Biting the bullet

Break through the boredom barrier, and make provision for a worry- free retirement. Accepting just any old pension package can be a big mistake, so it is worth taking the trouble to get good advice. Nic Cicutti points the way

Retirement planning is dull. Deciding how to provide for an event decades away can seem so boring that it is hardly surprising many people plump for the first pension product shoved under their noses by a salesman. Yet choosing the wrong one can literally halve your pension fund at retirement.

Here are some questions to ask a prospective provider.

What are the contribution fees? Look for companies that levy little or nothing for each premium, whether monthly or one-off. Good companies will charge pounds 2 per payment or less.

What are the annual charges? Look for companies that charge 1 per cent or less per year to manage your money.

How are charges levied? Some companies will tell you that their average annual charges are 1 per cent or slightly higher. What they don't tell you is that they sting you heavily up-front, lessening the load only after five or 10 years. Others take a larger cut of initial payments, calling them "capital" or "initial units". Look for a company with flat- rate charges from year one. Most important, make sure the adviser can explain to your satisfaction how charges are levied.
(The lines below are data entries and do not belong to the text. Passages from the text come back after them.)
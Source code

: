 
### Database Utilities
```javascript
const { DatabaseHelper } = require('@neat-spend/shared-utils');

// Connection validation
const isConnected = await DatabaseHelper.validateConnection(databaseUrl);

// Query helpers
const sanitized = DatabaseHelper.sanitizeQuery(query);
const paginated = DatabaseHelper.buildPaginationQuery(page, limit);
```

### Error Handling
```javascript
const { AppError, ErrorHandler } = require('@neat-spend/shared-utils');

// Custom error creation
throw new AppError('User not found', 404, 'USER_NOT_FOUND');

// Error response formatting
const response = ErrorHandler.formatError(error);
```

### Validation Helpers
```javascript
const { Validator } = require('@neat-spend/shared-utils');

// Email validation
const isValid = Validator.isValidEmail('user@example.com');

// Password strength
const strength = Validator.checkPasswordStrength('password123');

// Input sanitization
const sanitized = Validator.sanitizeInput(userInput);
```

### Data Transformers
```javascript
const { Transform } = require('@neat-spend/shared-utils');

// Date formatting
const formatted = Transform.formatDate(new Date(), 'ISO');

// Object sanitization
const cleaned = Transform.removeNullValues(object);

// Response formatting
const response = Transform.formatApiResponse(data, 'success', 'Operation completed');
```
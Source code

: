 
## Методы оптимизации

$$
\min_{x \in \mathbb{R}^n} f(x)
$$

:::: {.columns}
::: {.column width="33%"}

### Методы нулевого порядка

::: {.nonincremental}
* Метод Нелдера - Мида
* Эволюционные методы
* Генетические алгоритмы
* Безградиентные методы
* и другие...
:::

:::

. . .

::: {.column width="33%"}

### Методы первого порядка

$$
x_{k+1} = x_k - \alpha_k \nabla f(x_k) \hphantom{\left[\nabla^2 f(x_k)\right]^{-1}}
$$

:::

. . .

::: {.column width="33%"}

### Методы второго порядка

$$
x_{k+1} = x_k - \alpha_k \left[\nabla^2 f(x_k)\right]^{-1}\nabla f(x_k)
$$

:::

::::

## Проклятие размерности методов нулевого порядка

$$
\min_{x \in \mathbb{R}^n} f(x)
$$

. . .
Is the independent adviser (always choose one of them) prepared to cut his or her commission, or accept a fee to sell the product? Aim to pay no more than pounds 300 or so to set up a simple, uncomplicated pension: three or four hours' work.

How flexible is the pension? You may work for several different employers, some with occupational pension schemes you should join instead. You may get divorced or lose your job, or have children, or want to increase or cut contributions for a variety of other reasons. Choose a pension that allows you to do all of these things without incurring extra charges.

Should you pay single or regular contributions? With regular premiums, the adviser will usually receive up-front commission based on the expected period of contributions. This takes a large slice of your first two years' payments. A single premium gives the adviser about 4 per cent of everything you pay in - but no more. Choose that, or a "recurring single premium" pension, where every payment counts as a one-off.

Despite all these warnings, you may feel bamboozled by pension company jargon. If you believe this is a deliberate tactic, have nothing more to do with the company or adviser.

If you are still uncertain which companies to look at, among the lowest-charging are: Virgin, Eagle Star, Flemings, Scottish Widows, Merchant Investors, Equitable Life, Standard Life, PensionStore. Ask for cost comparisons based on the same premiums paid in. Check on past performance, then choose.